I missed it as I didn't know it was on but I have the DVD. That way I see Joshua on the extra tracks lol!


----------



## hpowders

The Red Violin. Violin playing galore!!!

Score composed by John Corigliano.

I have the sound track. Impressive!


----------



## Pugg

Judith said:


> I missed it as I didn't know it was on but I have the DVD. That way I see Joshua on the extra tracks lol!


It's such a wonderful film, those ladies are such good actresses, so is Daniel Brühl.


----------



## Reichstag aus LICHT

The obvious one is _Fiddler on the Roof_. The solos were wonderfully played by no less than Isaac Stern, if I remember correctly.


----------



## Judith

Pugg said:


> It's such a wonderful film, those ladies are such good actresses, so is Daniel Brühl.


Cried at the end of it when he was performing in the orchestra!


----------



## Pugg

Judith said:


> Cried at the end of it when he was performing in the orchestra!


I know you have the DVD but it was on December 30Th on BBC 2, for those who want to watch trough the I Player perhaps.


----------



## Fenestella

_Intermezzo_(1936) and the remake _Intermezzo: A Love Story_ (1939), both featuring Heinz Provost's _Intermezzo_ as theme music.


----------



## Pugg

Jaws has also a very powerful soundtrack album.


----------



## Art Rock

Pugg said:


> Jaws has also a very powerful soundtrack album.


with violin solos?


----------



## Reichstag aus LICHT

Art Rock said:


> with violin solos?


So high-pitched that only sharks can hear them.


----------



## Vox Gabrieli

I was excited to have something here. Digging through my youtube collection, there is Suite for Cello and Orchestra from "Memoirs of a Geisha": The Chairman's Waltz.

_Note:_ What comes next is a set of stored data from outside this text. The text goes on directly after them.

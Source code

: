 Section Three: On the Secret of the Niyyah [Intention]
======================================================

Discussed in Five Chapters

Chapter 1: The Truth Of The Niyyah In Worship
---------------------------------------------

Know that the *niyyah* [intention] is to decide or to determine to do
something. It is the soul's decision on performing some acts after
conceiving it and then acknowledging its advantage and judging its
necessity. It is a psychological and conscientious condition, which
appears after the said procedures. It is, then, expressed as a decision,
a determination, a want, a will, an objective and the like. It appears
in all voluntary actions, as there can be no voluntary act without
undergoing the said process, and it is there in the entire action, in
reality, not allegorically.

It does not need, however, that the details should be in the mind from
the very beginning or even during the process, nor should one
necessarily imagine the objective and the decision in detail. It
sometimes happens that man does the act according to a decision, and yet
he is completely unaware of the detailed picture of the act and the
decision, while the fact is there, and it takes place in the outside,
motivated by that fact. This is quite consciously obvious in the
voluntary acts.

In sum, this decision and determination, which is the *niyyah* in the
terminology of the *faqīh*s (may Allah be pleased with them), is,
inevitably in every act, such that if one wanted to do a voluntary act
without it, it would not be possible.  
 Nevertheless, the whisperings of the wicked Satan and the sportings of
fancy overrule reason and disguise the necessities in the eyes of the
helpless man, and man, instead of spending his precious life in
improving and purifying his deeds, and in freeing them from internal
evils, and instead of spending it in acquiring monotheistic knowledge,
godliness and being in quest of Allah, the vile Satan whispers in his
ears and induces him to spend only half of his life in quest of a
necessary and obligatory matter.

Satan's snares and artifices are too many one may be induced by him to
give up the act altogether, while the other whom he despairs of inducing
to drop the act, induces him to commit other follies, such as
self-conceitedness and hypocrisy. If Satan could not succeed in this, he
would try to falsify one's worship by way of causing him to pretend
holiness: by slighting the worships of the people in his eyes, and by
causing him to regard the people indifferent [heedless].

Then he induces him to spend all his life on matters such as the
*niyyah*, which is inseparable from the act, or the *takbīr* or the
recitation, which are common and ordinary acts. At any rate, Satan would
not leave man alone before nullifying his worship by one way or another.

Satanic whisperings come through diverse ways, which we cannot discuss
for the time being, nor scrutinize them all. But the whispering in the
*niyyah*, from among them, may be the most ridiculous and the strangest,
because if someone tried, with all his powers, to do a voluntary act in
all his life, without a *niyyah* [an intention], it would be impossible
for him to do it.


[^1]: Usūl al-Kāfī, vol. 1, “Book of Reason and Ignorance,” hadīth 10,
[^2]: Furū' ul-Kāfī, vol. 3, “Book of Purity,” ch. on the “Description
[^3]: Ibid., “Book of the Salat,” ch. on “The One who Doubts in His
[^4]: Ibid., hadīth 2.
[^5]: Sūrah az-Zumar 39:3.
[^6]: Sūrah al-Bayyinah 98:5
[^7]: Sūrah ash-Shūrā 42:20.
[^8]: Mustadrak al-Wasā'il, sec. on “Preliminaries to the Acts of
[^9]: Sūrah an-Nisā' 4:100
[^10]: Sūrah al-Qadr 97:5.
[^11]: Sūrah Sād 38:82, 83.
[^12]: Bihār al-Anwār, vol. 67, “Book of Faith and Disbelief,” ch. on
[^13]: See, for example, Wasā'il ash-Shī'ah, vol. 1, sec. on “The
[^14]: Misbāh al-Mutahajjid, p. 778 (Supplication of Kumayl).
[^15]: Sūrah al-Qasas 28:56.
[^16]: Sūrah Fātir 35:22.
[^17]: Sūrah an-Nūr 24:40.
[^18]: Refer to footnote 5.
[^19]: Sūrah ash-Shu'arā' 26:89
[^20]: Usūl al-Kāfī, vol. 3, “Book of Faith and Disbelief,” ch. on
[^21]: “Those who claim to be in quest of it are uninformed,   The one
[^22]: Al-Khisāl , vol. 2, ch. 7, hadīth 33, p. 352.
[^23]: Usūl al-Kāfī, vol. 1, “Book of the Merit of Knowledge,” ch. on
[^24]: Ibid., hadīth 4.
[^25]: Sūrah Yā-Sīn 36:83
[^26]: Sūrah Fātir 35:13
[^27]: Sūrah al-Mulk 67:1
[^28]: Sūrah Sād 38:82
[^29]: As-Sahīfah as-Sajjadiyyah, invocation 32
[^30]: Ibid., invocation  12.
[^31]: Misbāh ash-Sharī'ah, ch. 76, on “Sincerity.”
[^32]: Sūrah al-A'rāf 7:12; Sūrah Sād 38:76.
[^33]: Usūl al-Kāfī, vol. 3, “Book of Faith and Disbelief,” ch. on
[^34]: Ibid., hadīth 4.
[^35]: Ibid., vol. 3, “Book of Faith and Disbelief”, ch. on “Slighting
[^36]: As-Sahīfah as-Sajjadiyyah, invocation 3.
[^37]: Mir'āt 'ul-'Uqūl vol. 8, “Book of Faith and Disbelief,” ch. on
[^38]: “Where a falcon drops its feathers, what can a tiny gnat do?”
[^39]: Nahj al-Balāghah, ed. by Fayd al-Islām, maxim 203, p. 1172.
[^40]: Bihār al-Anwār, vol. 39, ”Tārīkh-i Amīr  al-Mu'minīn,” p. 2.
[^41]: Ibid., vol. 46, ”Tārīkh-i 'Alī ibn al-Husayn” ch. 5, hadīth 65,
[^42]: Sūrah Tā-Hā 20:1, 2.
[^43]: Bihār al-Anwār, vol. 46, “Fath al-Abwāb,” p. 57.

Very strongly encouraged to give this a look, one of the most heartbreaking film scores i've ever heard.


----------



## Pugg

Art Rock said:


> with violin solos?


So sorry Art rock, just see this, the strings ( special in the effects) are hair-raising.


----------



## pcnog11

Memoirs of a Geisha. Perlman did a solo piece. Yo-yo ma also played cello in one of the soundtrack.


----------



## Bellinilover

Thanks, everyone, for your recommendations. THE RED VIOLIN, which I've never seen, sounds particularly interesting. I managed to get a copy of the soundtrack and am going to lend it to my brother.


----------



## geralmar

Miklos Rozsa adapted his own violin concerto for The Private Life of Sherlock Holmes (1970). A definite violin solo is heard throughout the movie-- and not from Holmes, thankfully.


----------



## Bellinilover

geralmar said:


> Miklos Rozsa adapted his own violin concerto for The Private Life of Sherlock Holmes (1970). A definite violin solo is heard throughout the movie-- and not from Holmes, thankfully.


That reminds me of one I should have thought of long before this: the classic Sherlock Holmes TV series with Jeremy Brett has a good amount of violin music in it, including the theme. I own the soundtrack on CD but have never seen sheet music for any of the violin pieces in the series. Here's the theme (entitled "221B Baker Street"):


----------



## Bellinilover

And here's a wonderful piece from the same series called "The Death of Sherlock Holmes." Very Bach-like, isn't it?


----------